Dear Editor,

When I go to bed each night, I thank God for how saturated my life is with my mom’s presence, especially now that we are together at home: safe and closer than ever. I know this is more than a typical sixteen-year-old girl (at the peak of her rebellious, parent-averse phase, no less) can say for herself, but it has not always been this way. 

My mom and I did not share mutual understanding from the get-go— apparent even in the difference between how we now spend Mother’s Day and how we used to spend it. I once took this special day to be a go-hard-or-go-home shot at proving my love for the woman who created me. Mother’s Day is every day in my heart now: gone is my yearn to redeem myself as a daughter, only to retire from the effort on Monday. Realizing that love and devotion cannot be resized to fit a square on the calendar, I can finally rest easy. As long as I remind her daily, my mom already knows I appreciate her— box of chocolates not required.

Don’t get me wrong: I am glad there is a day set out for female caregivers all over the world to feel valued. God knows they don’t get enough of it. But gifts or even kind words on Mother’s Day cannot stand as placeholders in the spot where mutual love should reside if that place is vacant and dusty the rest of the year. 

Once my mom and I agreed to seek something deeper in the holiday, beyond material gifts, we realized that what brought us the most happiness was simply sharing experiences and each other’s company. This was one gift I could give every day! From then on, I tried (with shortcomings) to make it so my mom just as likely feels special on May 10th as on June 10th or even February 29th—to the point where she wouldn’t feel Mother’s Day is any different from a lowercase “d” day at all.

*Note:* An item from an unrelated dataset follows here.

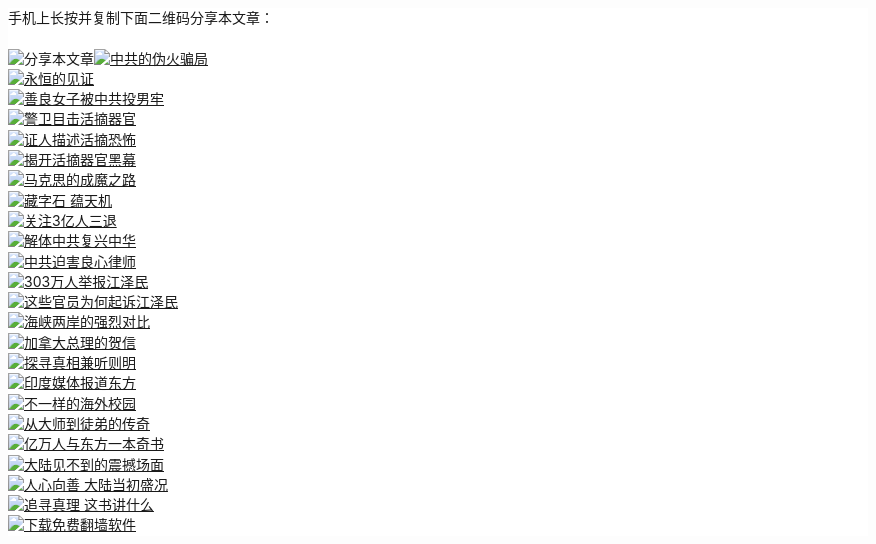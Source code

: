 ####
手机上长按并复制下面二维码分享本文章：<br><br><img src="http://www.hehaibao.com/qr/index.php?m=1&e=L&p=10&t=&d=https://github.com/asdfghy6/djy/blob/master/gb/17/4/16/n9043989.md%231" title="分享本文章"></td><td VALIGN=TOP><a href="https://github.com/asdfghy6/djy/blob/master/gb/16/1/21/n4622075.md?dfh#1" target="_blank"><img src="https://raw.githubusercontent.com/asdfghy6/djy/master/gb/300/wei-f1.jpg" title="中共的伪火骗局"  alt="中共的伪火骗局"></a><br><a href="https://github.com/asdfghy6/yh/blob/master/README.md?dfh#1" target="_blank"><img src="https://raw.githubusercontent.com/asdfghy6/djy/master/gb/300/yong-h.jpg" title="永恒的见证"  alt="永恒的见证"></a><br><a href="https://github.com/asdfghy6/djy/blob/master/gb/13/9/29/n3974789.md?dfh#1" target="_blank"><img src="https://raw.githubusercontent.com/asdfghy6/djy/master/gb/300/shang-lnz.jpg" title="善良女子被中共投男牢"  alt="善良女子被中共投男牢"></a><br><a href="https://github.com/asdfghy6/djy/blob/master/gb/16/3/16/n4663449.md?dfh#1" target="_blank"><img src="https://raw.githubusercontent.com/asdfghy6/djy/master/gb/300/huo-z3.jpg" title="警卫目击活摘器官"  alt="警卫目击活摘器官"></a><br><a href="https://github.com/asdfghy6/djy/blob/master/gb/16/8/7/n8177641.md?dfh#1" target="_blank"><img src="https://raw.githubusercontent.com/asdfghy6/djy/master/gb/300/huo-z4.jpg" title="证人描述活摘恐怖"  alt="证人描述活摘恐怖"></a><br><a href="https://github.com/asdfghy6/djy/blob/master/gb/10/4/19/n2881569.md?dfh#1" target="_blank"><img src="https://raw.githubusercontent.com/asdfghy6/djy/master/gb/300/huo-z1.jpg" title="揭开活摘器官黑幕"  alt="揭开活摘器官黑幕"></a><br><a href="https://github.com/asdfghy6/djy/blob/master/gb/10/11/7/n3077476.md?dfh#1" target="_blank"><img src="https://raw.githubusercontent.com/asdfghy6/djy/master/gb/300/ma-ks.jpg" title="马克思的成魔之路"  alt="马克思的成魔之路"></a><br><a href="https://github.com/asdfghy6/djy/blob/master/gb/14/6/9/n4173977.md?dfh#1" target="_blank"><img src="https://raw.githubusercontent.com/asdfghy6/djy/master/gb/300/chang-zs.jpg" title="藏字石 蕴天机"  alt="藏字石 蕴天机"></a><br><a href="https://github.com/asdfghy6/djy/blob/master/gb/18/5/10/n10381511.md?dfh#1" target="_blank"><img src="https://raw.githubusercontent.com/asdfghy6/djy/master/gb/300/st1.jpg" title="关注3亿人三退"  alt="关注3亿人三退"></a><br><a href="https://github.com/asdfghy6/djy/blob/master/gb/18/3/21/n10237682.md?dfh#1" target="_blank"><img src="https://raw.githubusercontent.com/asdfghy6/djy/master/gb/300/jie-t.jpg" title="解体中共复兴中华"  alt="解体中共复兴中华"></a><br><a href="https://github.com/asdfghy6/djy/blob/master/gb/9/2/9/n2422991.md?dfh#1" target="_blank"><img src="https://raw.githubusercontent.com/asdfghy6/djy/master/gb/300/gao-zs.jpg" title="中共迫害良心律师"  alt="中共迫害良心律师"></a><br><a href="https://github.com/asdfghy6/djy/blob/master/gb/18/12/9/n10900044.md?dfh#1" target="_blank"><img src="https://raw.githubusercontent.com/asdfghy6/djy/master/gb/300/sj1.jpg" title="303万人举报江泽民"  alt="303万人举报江泽民"></a><br><a href="https://github.com/asdfghy6/djy/blob/master/gb/18/8/28/n10672014.md?dfh#1" target="_blank"><img src="https://raw.githubusercontent.com/asdfghy6/djy/master/gb/300/sj2.jpg" title="这些官员为何起诉江泽民"  alt="这些官员为何起诉江泽民"></a><br><a href="https://github.com/asdfghy6/djy/blob/master/gb/8/12/18/n2367165.md?dfh#1" target="_blank"><img src="https://raw.githubusercontent.com/asdfghy6/djy/master/gb/300/liangan.jpg" title="海峡两岸的强烈对比"  alt="海峡两岸的强烈对比"></a><br><a href="https://github.com/asdfghy6/djy/blob/master/gb/15/5/5/n4427238.md?dfh#1" target="_blank"><img src="https://raw.githubusercontent.com/asdfghy6/djy/master/gb/300/jia-ndzl.jpg" title="加拿大总理的贺信"  alt="加拿大总理的贺信"></a><br><a href="https://github.com/asdfghy6/djy/blob/master/gb/11/6/17/n3289382.md?dfh#1" target="_blank">
<img src="https://raw.githubusercontent.com/asdfghy6/djy/master/gb/300/xiao-wd.jpg" title="探寻真相兼听则明"  alt="探寻真相兼听则明"></a><br><a href="https://github.com/asdfghy6/djy/blob/master/gb/18/10/27/n10812623.md?dfh#1" target="_blank"><img src="https://raw.githubusercontent.com/asdfghy6/djy/master/gb/300/yindu.jpg" title="印度媒体报道东方"  alt="印度媒体报道东方"></a><br><a href="https://github.com/asdfghy6/djy/blob/master/gb/18/6/9/n10469652.md?dfh#1" target="_blank"><img src="https://raw.githubusercontent.com/asdfghy6/djy/master/gb/300/xie-j.jpg" title="不一样的海外校园"  alt="不一样的海外校园"></a><br><a href="https://github.com/asdfghy6/djy/blob/master/gb/7/4/5/n1669415.md?dfh#1" target="_blank"><img src="https://raw.githubusercontent.com/asdfghy6/djy/master/gb/300/li-up.jpg" title="从大师到徒弟的传奇"  alt="从大师到徒弟的传奇"></a><br><a href="https://github.com/asdfghy6/djy/blob/master/gb/17/5/26/n9191512.md?dfh#1" target="_blank"><img src="https://raw.githubusercontent.com/asdfghy6/djy/master/gb/300/zfl2.jpg" title="亿万人与东方一本奇书"  alt="亿万人与东方一本奇书"></a><br><a href="https://github.com/asdfghy6/djy/blob/master/gb/13/11/27/n4020290.md?dfh#1" target="_blank"><img src="https://raw.githubusercontent.com/asdfghy6/djy/master/gb/300/zhen-h.jpg" title="大陆见不到的震撼场面"  alt="大陆见不到的震撼场面"></a><br><a href="https://github.com/asdfghy6/djy/blob/master/gb/15/7/17/n4482910.md?dfh#1" target="_blank"><img src="https://raw.githubusercontent.com/asdfghy6/djy/master/gb/300/dalu-sk.jpg" title="人心向善 大陆当初盛况"  alt="人心向善 大陆当初盛况"></a><br><a href="https://github.com/asdfghy6/djy/blob/master/gb/9/10/15/n2689419.md?dfh#1" target="_blank"><img src="https://raw.githubusercontent.com/asdfghy6/djy/master/gb/300/zfl1.jpg" title="追寻真理 这书讲什么"  alt="追寻真理 这书讲什么"></a><br><a href="https://github.com/asdfghy6/fq/blob/master/README.md?dfh#1" target="_blank"><img src="https://raw.githubusercontent.com/asdfghy6/djy/master/gb/300/fq1.jpg" title="下载免费翻墙软件"  alt="下载免费翻墙软件"></a><br></td></tr></table>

Now is the easiest time to live by this tenet: when all our days seem to blend into an indistinguishable haze of sameness. More time on your hands could not only allow you to rekindle your relationship but also think of a more thoughtful, soulful gift for Mom. Here are some suggestions for how to bolster her spirit this Mother’s Day— easy to replicate on any given day you wish to simply reconnect. 

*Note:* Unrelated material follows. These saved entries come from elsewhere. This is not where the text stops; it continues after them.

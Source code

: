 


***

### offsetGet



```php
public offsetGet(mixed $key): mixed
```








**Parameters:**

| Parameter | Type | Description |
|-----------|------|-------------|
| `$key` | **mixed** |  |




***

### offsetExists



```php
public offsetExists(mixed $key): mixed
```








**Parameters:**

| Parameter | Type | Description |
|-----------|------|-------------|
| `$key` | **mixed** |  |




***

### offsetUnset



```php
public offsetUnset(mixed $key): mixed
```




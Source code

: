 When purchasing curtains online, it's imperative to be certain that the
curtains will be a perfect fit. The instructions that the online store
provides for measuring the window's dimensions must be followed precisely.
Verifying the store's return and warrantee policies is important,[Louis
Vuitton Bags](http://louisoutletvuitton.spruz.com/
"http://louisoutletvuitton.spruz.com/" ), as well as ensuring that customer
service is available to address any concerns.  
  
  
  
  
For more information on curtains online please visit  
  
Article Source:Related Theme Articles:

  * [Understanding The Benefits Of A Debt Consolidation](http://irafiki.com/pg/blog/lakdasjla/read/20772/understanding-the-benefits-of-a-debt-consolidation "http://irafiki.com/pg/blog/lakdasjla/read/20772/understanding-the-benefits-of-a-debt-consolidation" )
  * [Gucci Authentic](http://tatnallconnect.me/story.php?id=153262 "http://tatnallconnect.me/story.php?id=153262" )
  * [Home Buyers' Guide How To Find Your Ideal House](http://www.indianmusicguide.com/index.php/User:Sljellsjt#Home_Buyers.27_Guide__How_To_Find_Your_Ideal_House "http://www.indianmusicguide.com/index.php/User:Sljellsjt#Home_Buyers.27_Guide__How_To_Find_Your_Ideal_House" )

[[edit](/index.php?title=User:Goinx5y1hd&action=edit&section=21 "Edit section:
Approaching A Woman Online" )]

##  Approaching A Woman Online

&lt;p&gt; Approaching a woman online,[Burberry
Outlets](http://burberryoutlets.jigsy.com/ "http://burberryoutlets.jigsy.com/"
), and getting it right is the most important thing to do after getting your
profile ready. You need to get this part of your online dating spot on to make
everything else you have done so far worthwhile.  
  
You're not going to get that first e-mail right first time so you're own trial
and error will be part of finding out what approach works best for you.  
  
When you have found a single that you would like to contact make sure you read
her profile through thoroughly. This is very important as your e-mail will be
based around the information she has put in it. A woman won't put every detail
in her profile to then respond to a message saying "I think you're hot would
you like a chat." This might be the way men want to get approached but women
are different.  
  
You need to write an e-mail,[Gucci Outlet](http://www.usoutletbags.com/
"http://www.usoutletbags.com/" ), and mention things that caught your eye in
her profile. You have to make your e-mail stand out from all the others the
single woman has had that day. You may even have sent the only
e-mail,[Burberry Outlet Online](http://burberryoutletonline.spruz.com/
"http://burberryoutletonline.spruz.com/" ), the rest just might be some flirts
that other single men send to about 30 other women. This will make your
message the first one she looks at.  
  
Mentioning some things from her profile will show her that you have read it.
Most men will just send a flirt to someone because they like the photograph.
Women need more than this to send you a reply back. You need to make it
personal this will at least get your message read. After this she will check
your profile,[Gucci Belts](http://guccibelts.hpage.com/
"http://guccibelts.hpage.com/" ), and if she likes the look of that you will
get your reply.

Start a mailbox garden together. You see neighbors walking their dogs by your front yard on a daily, so why not let Mom’s mailbox receive a “spring refresh” and impress the passerby? Buy some flowers and a trellis for an uplifting arrangement, then plant together and catch up on all sorts of things in the process. If you live far away, surprise Mom with a giftcard to a nearby plant nursery or a delivery of fresh, garden-ready botanicals from a local business.

Digitize old photos. Looking at old snapshots is currently keeping my mom and I busy reminiscing on past travels— while also planting a seed of hope for what is still possible in the future. This Mother’s Day, sit Mom down and let her pick a few favorite photos, as a start, to scan at home. Ask her about where she was in the photo, what she was doing during its taking, and what she remembers thinking about.

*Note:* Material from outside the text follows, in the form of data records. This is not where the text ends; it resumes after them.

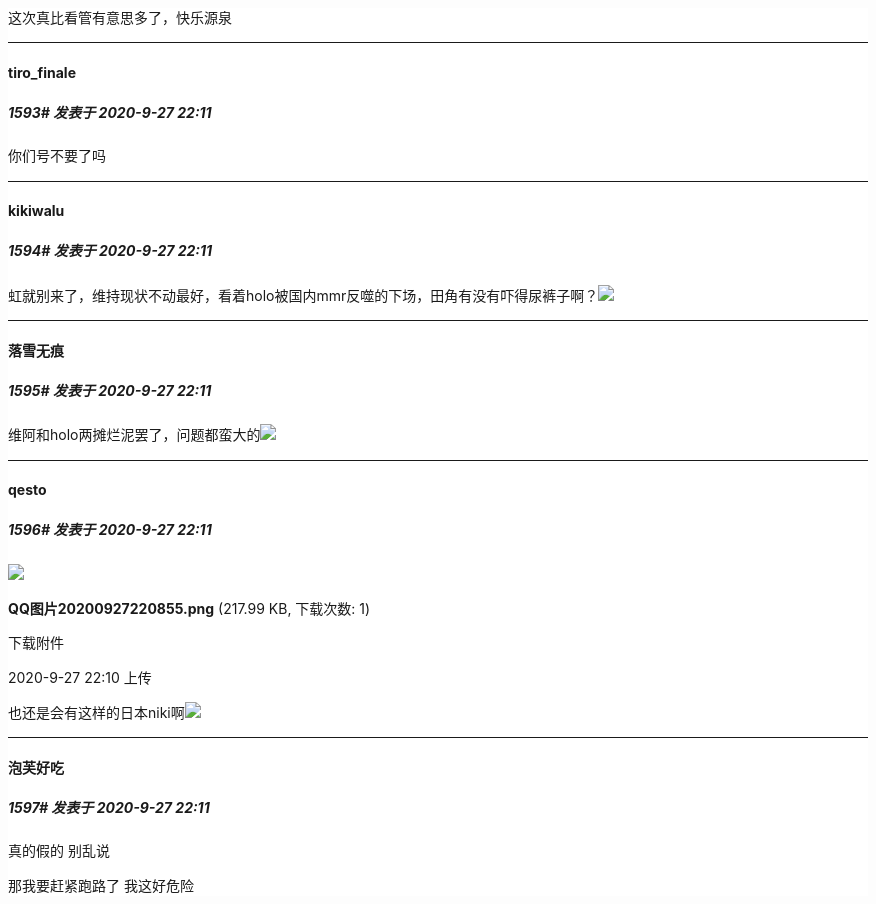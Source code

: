 这次真比看管有意思多了，快乐源泉


*****

####  tiro_finale  
##### 1593#       发表于 2020-9-27 22:11


你们号不要了吗


*****

####  kikiwalu  
##### 1594#       发表于 2020-9-27 22:11


虹就别来了，维持现状不动最好，看着holo被国内mmr反噬的下场，田角有没有吓得尿裤子啊？<img src="https://static.saraba1st.com/image/smiley/face2017/220.png" referrerpolicy="no-referrer">


*****

####  落雪无痕  
##### 1595#       发表于 2020-9-27 22:11


维阿和holo两摊烂泥罢了，问题都蛮大的<img src="https://static.saraba1st.com/image/smiley/face2017/067.png" referrerpolicy="no-referrer">


*****

####  qesto  
##### 1596#       发表于 2020-9-27 22:11


<img src="https://img.saraba1st.com/forum/202009/27/221009db88x8gmmwmkj92k.png" referrerpolicy="no-referrer">


<strong>QQ图片20200927220855.png</strong> (217.99 KB, 下载次数: 1)

下载附件

2020-9-27 22:10 上传


也还是会有这样的日本niki啊<img src="https://static.saraba1st.com/image/smiley/face2017/037.png" referrerpolicy="no-referrer">


*****

####  泡芙好吃  
##### 1597#       发表于 2020-9-27 22:11


真的假的 别乱说

那我要赶紧跑路了 我这好危险
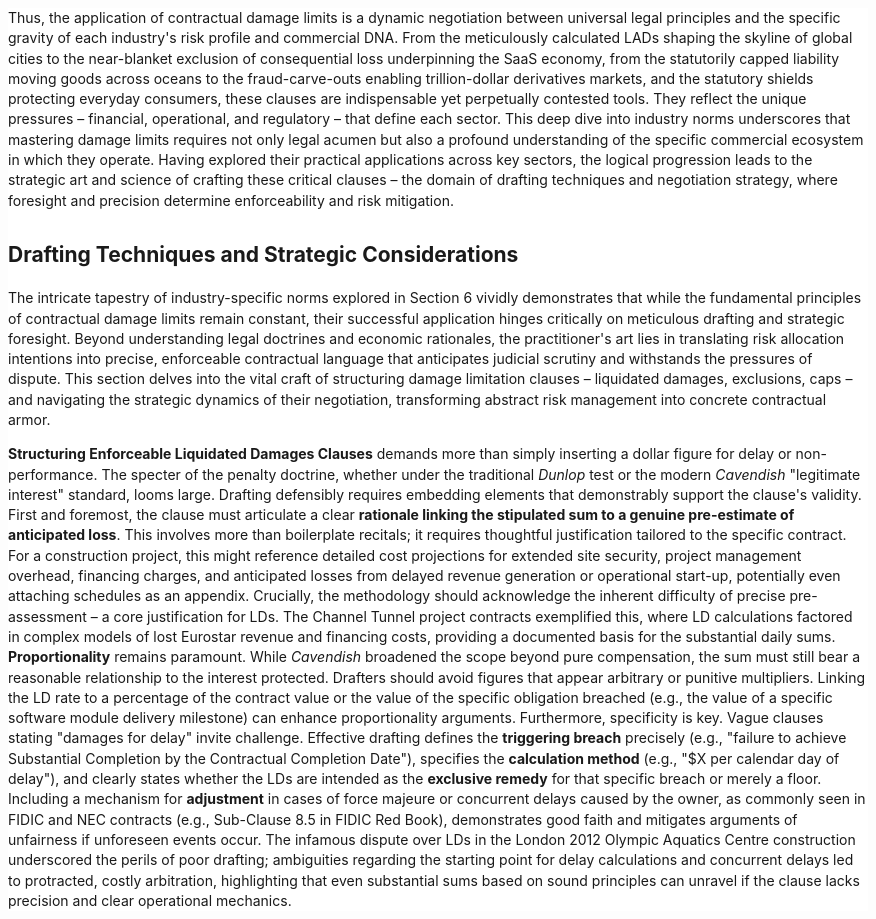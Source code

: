 Thus, the application of contractual damage limits is a dynamic negotiation between universal legal principles and the specific gravity of each industry's risk profile and commercial DNA. From the meticulously calculated LADs shaping the skyline of global cities to the near-blanket exclusion of consequential loss underpinning the SaaS economy, from the statutorily capped liability moving goods across oceans to the fraud-carve-outs enabling trillion-dollar derivatives markets, and the statutory shields protecting everyday consumers, these clauses are indispensable yet perpetually contested tools. They reflect the unique pressures – financial, operational, and regulatory – that define each sector. This deep dive into industry norms underscores that mastering damage limits requires not only legal acumen but also a profound understanding of the specific commercial ecosystem in which they operate. Having explored their practical applications across key sectors, the logical progression leads to the strategic art and science of crafting these critical clauses – the domain of drafting techniques and negotiation strategy, where foresight and precision determine enforceability and risk mitigation.

## Drafting Techniques and Strategic Considerations

The intricate tapestry of industry-specific norms explored in Section 6 vividly demonstrates that while the fundamental principles of contractual damage limits remain constant, their successful application hinges critically on meticulous drafting and strategic foresight. Beyond understanding legal doctrines and economic rationales, the practitioner's art lies in translating risk allocation intentions into precise, enforceable contractual language that anticipates judicial scrutiny and withstands the pressures of dispute. This section delves into the vital craft of structuring damage limitation clauses – liquidated damages, exclusions, caps – and navigating the strategic dynamics of their negotiation, transforming abstract risk management into concrete contractual armor.

**Structuring Enforceable Liquidated Damages Clauses** demands more than simply inserting a dollar figure for delay or non-performance. The specter of the penalty doctrine, whether under the traditional *Dunlop* test or the modern *Cavendish* "legitimate interest" standard, looms large. Drafting defensibly requires embedding elements that demonstrably support the clause's validity. First and foremost, the clause must articulate a clear **rationale linking the stipulated sum to a genuine pre-estimate of anticipated loss**. This involves more than boilerplate recitals; it requires thoughtful justification tailored to the specific contract. For a construction project, this might reference detailed cost projections for extended site security, project management overhead, financing charges, and anticipated losses from delayed revenue generation or operational start-up, potentially even attaching schedules as an appendix. Crucially, the methodology should acknowledge the inherent difficulty of precise pre-assessment – a core justification for LDs. The Channel Tunnel project contracts exemplified this, where LD calculations factored in complex models of lost Eurostar revenue and financing costs, providing a documented basis for the substantial daily sums. **Proportionality** remains paramount. While *Cavendish* broadened the scope beyond pure compensation, the sum must still bear a reasonable relationship to the interest protected. Drafters should avoid figures that appear arbitrary or punitive multipliers. Linking the LD rate to a percentage of the contract value or the value of the specific obligation breached (e.g., the value of a specific software module delivery milestone) can enhance proportionality arguments. Furthermore, specificity is key. Vague clauses stating "damages for delay" invite challenge. Effective drafting defines the **triggering breach** precisely (e.g., "failure to achieve Substantial Completion by the Contractual Completion Date"), specifies the **calculation method** (e.g., "$X per calendar day of delay"), and clearly states whether the LDs are intended as the **exclusive remedy** for that specific breach or merely a floor. Including a mechanism for **adjustment** in cases of force majeure or concurrent delays caused by the owner, as commonly seen in FIDIC and NEC contracts (e.g., Sub-Clause 8.5 in FIDIC Red Book), demonstrates good faith and mitigates arguments of unfairness if unforeseen events occur. The infamous dispute over LDs in the London 2012 Olympic Aquatics Centre construction underscored the perils of poor drafting; ambiguities regarding the starting point for delay calculations and concurrent delays led to protracted, costly arbitration, highlighting that even substantial sums based on sound principles can unravel if the clause lacks precision and clear operational mechanics.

Indulge in a themed night to remember. While wine tours of Tuscany and Vespa-powered adventures around Rome are out of the question, who says you and Mom can’t enjoy an evening infused with the culture of a chosen country? Whether it’s a place you wish to visit or one you loved traveling to with Mom, pick a few signature recipes, a movie filmed there (or in the country’s language, if you’re bold!), and a virtual offering that relates to the region, such as a Louvre tour or Canada’s own Northern Lights livestream. Savor connecting with your mom over this unprecedented experience.

When you wake up the next Monday, take it as a chance to give your mom the gift of a second Mother’s Day. And then a third. And then a fourth. Call her, Zoom her, and, if you are so fortunate, hug her! But don’t idolize these simple gestures. Don’t give them as much glamour as to say they are fit only for a designated day in spring. No— this Mother’s Day, let your celebration of God's best gift last a whole year! Then watch as your quarantined days take on a new meaning.